# Ames Housing Sale Predictions - Production Model

## Contents:
- [Imports & Data](#Imports-\&-Data)
- [Define X & y](#Define-X-\&-y)
- [Scale Model](#Scale-Model)
- [Fit and Asses Model](#Fit-and-Asses-Model)
    - [Linear Regression (OLS)](#Linear-Regression-(OLS))
    - [Ridge Model](#Ridge-Model)
    - [LASSO Model](#LASSO-Model)
- [Predictions & Review](#Predictions-\&-Review)
- [Save Submission Data](#Save-Submission-Data)
- [Conclusions & Recommendations](#Conclusions-\&-Recommendations)

## Imports & Data

#### Libraries

In [1]:
import numpy as np
import pandas as pd
import matplotlib.pyplot as plt

from sklearn.linear_model import LinearRegression
from sklearn.model_selection import train_test_split
from sklearn.preprocessing import StandardScaler
from sklearn import metrics
from sklearn.linear_model import RidgeCV
from sklearn.linear_model import LassoCV

#### Read In Data

In [2]:
# define paths
path_production_data = '../datasets/03_production/'
path_submission_data = '../datasets/04_submission/'

In [3]:
# Read in data
df_train = pd.read_csv(f'{path_production_data}train_production.csv')
df_test = pd.read_csv(f'{path_production_data}test_production.csv')

## Define X & y

In [4]:
# Define X & y
X_train = df_train.drop(columns='SalePrice')
y_train = df_train['SalePrice']

# Test Data - for predictions
X_test = df_test

## Scale Model

In [5]:
# Scale model
sc = StandardScaler()

In [6]:
Z_train = sc.fit_transform(X_train)
Z_test = sc.transform(X_test)

In [7]:
# Review scaled means
print(f'Train mean sum: {Z_train.mean(axis=0).sum().round(4)}')
print(f'Test mean sum: {Z_test.mean(axis=0).sum().round(4)}')

Train mean sum: -0.0
Test mean sum: -1.078


## Fit and Asses Model
- Only one model is uncommented at a time.
- This allows for easy sqitching between models to produce different outputs.

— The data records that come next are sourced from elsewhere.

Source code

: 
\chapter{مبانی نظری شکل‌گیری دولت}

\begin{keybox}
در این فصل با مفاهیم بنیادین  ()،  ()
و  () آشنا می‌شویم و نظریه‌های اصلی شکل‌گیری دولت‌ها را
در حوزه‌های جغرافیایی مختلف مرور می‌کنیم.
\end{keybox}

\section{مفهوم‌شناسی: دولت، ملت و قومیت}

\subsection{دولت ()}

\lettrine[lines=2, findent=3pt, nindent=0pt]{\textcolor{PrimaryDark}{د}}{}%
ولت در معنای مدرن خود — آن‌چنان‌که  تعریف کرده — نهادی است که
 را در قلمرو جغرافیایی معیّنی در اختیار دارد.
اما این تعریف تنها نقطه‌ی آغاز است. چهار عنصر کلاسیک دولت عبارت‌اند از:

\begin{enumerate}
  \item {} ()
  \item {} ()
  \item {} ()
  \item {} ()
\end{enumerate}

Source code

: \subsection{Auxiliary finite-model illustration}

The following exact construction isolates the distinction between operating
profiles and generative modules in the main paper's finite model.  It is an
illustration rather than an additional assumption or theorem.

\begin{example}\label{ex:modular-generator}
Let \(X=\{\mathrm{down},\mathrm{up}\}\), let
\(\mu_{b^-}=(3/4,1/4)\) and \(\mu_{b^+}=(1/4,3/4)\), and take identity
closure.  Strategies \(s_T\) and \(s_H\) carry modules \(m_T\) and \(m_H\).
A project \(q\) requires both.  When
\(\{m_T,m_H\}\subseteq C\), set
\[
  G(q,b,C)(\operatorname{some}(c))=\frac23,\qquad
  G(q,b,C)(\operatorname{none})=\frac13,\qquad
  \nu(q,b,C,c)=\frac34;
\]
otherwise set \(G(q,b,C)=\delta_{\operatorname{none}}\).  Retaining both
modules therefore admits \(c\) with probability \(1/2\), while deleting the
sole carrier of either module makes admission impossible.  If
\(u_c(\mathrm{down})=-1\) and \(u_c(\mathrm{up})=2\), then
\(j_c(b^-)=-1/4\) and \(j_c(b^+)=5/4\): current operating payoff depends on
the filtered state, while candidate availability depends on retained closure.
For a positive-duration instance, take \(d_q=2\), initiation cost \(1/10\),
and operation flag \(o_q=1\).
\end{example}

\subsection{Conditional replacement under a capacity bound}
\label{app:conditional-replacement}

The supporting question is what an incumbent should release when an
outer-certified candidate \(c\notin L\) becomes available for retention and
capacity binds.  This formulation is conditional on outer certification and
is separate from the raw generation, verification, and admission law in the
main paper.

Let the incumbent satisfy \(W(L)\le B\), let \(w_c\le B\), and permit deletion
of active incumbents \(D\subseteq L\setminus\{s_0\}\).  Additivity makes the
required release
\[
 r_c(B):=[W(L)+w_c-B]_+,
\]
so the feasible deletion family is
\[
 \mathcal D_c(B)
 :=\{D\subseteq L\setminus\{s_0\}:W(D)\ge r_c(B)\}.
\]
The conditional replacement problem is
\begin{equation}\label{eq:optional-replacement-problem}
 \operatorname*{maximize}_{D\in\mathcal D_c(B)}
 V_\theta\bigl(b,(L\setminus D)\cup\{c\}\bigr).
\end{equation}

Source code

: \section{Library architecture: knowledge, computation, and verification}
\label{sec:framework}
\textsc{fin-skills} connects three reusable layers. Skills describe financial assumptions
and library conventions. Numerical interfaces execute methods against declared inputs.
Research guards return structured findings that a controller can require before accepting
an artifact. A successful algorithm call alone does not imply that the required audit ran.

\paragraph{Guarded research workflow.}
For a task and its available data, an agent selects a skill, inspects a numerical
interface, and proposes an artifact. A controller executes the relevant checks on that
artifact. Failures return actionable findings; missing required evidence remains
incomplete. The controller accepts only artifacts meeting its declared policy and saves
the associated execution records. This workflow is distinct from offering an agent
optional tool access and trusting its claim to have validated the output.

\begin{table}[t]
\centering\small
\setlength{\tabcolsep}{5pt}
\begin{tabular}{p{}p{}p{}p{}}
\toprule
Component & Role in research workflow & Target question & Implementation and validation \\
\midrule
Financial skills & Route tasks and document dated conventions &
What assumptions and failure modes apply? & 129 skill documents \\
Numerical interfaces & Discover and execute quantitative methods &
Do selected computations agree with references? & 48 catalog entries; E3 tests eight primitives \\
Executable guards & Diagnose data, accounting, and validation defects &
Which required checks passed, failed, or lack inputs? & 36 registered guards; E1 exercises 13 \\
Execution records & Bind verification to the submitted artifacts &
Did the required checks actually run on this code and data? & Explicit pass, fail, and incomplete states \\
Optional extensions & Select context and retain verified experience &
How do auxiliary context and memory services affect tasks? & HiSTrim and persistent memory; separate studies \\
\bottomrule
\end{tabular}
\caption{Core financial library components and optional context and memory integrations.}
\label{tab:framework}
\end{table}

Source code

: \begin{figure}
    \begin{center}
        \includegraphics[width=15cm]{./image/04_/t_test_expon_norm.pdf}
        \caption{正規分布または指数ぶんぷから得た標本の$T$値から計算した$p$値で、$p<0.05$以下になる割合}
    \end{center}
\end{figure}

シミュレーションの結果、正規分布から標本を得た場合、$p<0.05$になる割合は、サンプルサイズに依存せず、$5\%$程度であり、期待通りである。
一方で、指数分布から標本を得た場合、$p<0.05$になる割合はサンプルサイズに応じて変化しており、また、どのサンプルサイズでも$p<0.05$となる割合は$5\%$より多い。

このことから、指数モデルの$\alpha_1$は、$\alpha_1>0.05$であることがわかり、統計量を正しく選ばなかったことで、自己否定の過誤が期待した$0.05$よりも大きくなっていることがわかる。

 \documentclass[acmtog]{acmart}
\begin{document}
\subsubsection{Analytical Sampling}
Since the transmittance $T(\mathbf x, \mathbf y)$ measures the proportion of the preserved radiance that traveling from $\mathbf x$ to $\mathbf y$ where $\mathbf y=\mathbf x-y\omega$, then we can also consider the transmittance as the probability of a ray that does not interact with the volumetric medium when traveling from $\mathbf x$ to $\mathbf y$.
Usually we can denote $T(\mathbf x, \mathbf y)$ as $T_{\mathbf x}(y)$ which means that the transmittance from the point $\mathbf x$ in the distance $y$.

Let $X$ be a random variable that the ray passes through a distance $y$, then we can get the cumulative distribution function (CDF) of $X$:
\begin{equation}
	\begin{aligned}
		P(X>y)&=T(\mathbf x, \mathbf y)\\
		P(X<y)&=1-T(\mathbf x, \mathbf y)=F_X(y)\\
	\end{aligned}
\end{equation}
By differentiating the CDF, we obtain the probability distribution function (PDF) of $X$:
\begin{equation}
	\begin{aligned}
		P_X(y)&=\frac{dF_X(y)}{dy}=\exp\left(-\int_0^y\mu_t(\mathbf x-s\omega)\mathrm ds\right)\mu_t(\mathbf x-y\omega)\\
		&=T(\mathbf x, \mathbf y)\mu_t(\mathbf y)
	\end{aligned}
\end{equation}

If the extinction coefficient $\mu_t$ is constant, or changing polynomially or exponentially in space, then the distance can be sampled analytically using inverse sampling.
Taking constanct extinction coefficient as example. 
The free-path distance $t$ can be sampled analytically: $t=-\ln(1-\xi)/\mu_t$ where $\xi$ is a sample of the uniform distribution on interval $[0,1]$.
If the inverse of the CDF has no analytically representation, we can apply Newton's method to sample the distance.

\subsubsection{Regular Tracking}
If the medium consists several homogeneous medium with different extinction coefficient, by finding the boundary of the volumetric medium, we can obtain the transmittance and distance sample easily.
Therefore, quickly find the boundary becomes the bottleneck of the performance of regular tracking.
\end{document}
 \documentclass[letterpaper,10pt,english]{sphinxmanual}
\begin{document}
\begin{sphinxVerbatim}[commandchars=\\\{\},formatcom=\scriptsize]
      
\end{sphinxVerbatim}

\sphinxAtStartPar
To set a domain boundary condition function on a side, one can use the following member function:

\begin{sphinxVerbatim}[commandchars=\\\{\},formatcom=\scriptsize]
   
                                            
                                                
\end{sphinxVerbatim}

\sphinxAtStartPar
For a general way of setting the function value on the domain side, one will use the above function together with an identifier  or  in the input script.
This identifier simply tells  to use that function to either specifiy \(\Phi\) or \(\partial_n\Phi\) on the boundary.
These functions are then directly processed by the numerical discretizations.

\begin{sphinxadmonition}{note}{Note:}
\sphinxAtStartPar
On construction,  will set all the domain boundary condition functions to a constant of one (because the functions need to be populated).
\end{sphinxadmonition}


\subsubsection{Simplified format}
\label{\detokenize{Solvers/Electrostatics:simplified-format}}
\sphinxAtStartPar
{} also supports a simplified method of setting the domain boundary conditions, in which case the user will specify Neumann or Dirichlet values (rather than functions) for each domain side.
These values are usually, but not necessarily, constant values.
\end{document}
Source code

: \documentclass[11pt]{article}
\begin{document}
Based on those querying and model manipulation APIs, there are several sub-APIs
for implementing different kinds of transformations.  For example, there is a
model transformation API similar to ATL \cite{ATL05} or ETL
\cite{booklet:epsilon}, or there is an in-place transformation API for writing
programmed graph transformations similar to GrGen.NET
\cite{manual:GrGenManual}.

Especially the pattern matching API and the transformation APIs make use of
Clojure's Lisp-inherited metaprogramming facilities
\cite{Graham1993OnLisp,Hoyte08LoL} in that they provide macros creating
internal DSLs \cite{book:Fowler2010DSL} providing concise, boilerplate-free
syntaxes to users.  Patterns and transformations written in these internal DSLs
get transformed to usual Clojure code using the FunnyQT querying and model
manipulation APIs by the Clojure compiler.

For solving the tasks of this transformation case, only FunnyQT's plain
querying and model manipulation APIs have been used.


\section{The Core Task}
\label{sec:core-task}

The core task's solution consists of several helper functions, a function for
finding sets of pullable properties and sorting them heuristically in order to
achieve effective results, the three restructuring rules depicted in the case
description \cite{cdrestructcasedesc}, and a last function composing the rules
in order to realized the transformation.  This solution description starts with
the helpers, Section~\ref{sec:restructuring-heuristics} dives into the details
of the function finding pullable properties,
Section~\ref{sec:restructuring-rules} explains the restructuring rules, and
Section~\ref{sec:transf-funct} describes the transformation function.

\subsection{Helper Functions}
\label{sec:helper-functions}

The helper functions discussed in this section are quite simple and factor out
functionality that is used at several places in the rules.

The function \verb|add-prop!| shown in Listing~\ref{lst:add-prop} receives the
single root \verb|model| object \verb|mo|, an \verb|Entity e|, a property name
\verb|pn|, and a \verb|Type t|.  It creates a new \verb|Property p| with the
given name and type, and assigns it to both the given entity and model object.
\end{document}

### Linear Regression (OLS)

In [8]:
# # Instantiate Model
# model = LinearRegression()

In [9]:
# # Fit model
# model.fit(Z_train, y_train);

### Ridge Model

In [10]:
# # Create a list of ridge alphas to test
# r_alphas = np.logspace(0, 1, 500)

# # Cross-validate over our list of ridge alphas.
# model = RidgeCV(alphas=r_alphas, scoring='r2', cv=10) # Uses MSE by default

# # Fit model using best ridge alpha!
# model.fit(Z_train, y_train);

In [11]:
# # Optimal value of alpha
# model.alpha_

### LASSO Model

In [18]:
# Create a list of LASSO alphas to test
l_alphas = np.logspace(1, 2, 500)

# Cross-validate over our list of Lasso alphas.
model = LassoCV(alphas=l_alphas, cv=10, max_iter=5000)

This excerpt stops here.